Ustadz Dasad Latif Dukung Putusan MK Pisahkan Anggaran Pendidikan dan MBG

Ustadz Dasad Latif menyatakan dukungannya terhadap putusan Mahkamah Konstitusi (MK) yang memisahkan anggaran pendidikan dari pembiayaan Program Makan Bergizi Gratis (MBG).

Presiden Republik Indonesia, Prabowo Subianto bersama tokoh filantropi dunia Bill Gates berkunjung ke SD Jati 03, Jakarta, pada Rabu, 7 Mei 2025, guna meninjau langsung pelaksanaan program makan bergizi gratis (MBG).
Presiden Republik Indonesia, Prabowo Subianto bersama tokoh filantropi dunia Bill Gates berkunjung ke SD Jati 03, Jakarta, pada Rabu, 7 Mei 2025, guna meninjau langsung pelaksanaan program makan bergizi gratis (MBG). (dok : Tangkapan Layar)

DK-Jakarta – Ustadz Dasad Latif menyatakan dukungannya terhadap putusan Mahkamah Konstitusi (MK) yang memisahkan anggaran pendidikan dari pembiayaan Program Makan Bergizi Gratis (MBG). Menurutnya, putusan tersebut menjadi langkah penting untuk menjaga prioritas anggaran pendidikan sebagaimana diamanatkan konstitusi.

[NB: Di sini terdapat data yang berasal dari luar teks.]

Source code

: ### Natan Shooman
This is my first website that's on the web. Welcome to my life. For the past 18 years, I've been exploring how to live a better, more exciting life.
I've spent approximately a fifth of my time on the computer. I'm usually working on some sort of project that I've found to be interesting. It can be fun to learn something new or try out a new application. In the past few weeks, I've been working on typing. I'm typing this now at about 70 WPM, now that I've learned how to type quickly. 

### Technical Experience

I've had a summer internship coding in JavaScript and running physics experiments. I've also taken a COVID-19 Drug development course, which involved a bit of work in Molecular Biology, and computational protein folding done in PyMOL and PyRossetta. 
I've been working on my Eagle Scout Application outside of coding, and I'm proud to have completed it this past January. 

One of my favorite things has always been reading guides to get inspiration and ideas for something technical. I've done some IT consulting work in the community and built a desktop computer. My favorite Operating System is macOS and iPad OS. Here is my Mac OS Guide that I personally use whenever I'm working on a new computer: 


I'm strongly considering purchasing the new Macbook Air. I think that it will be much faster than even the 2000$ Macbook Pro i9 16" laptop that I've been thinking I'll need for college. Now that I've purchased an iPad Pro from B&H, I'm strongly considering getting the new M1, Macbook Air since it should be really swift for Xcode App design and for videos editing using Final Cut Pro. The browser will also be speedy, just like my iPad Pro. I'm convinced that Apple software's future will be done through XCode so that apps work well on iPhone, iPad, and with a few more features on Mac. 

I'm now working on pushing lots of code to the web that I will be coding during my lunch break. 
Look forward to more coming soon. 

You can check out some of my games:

Pernyataan itu disampaikan Dasad melalui akun Instagram terverifikasi miliknya, @dasadlatif1212, Kamis, 30 Juli 2026. Dalam unggahannya, ia membagikan pemberitaan mengenai putusan MK yang menyatakan anggaran pendidikan tidak lagi dapat digunakan untuk membiayai Program MBG.

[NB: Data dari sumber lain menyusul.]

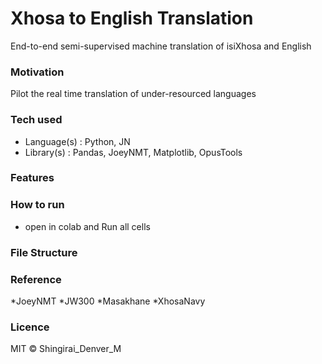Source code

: 
# Xhosa to English Translation
End-to-end semi-supervised machine translation of isiXhosa and English

### Motivation
Pilot the real time translation of under-resourced languages 

### Tech used
* Language(s) : Python, JN
* Library(s) : Pandas, JoeyNMT, Matplotlib, OpusTools 

### Features

### How to run
* open in colab and Run all cells

### File Structure

### Reference
*JoeyNMT
*JW300
*Masakhane
*XhosaNavy


### Licence
MIT © Shingirai_Denver_M

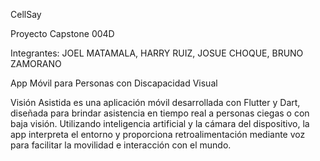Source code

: CellSay 


<!-- Uploading "socialsight-ai-48235bd6-6fb8-4127-802d-e76fa32f34cb.png"... -->

Proyecto Capstone 004D

Integrantes: JOEL MATAMALA, HARRY RUIZ, JOSUE CHOQUE, BRUNO ZAMORANO

App Móvil para Personas con Discapacidad Visual

Visión Asistida es una aplicación móvil desarrollada con Flutter y Dart, diseñada para brindar asistencia en tiempo real a personas ciegas o con baja visión. Utilizando inteligencia artificial y la cámara del dispositivo, la app interpreta el entorno y proporciona retroalimentación mediante voz para facilitar la movilidad e interacción con el mundo.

Dasad juga menyampaikan apresiasi terhadap pihak yang dinilainya memiliki perhatian terhadap dunia pendidikan. Unggahan tersebut memicu diskusi luas di media sosial, termasuk mengenai sikap politik Dasad.

Menanggapi komentar warganet, Dasad menegaskan dirinya tidak memiliki afiliasi politik dengan PDI Perjuangan.

“Saya bukan orang PDIP, tetapi saya menerima ide dan pikiran dari partai mana pun jika untuk kemaslahatan umat,” tulis Dasad.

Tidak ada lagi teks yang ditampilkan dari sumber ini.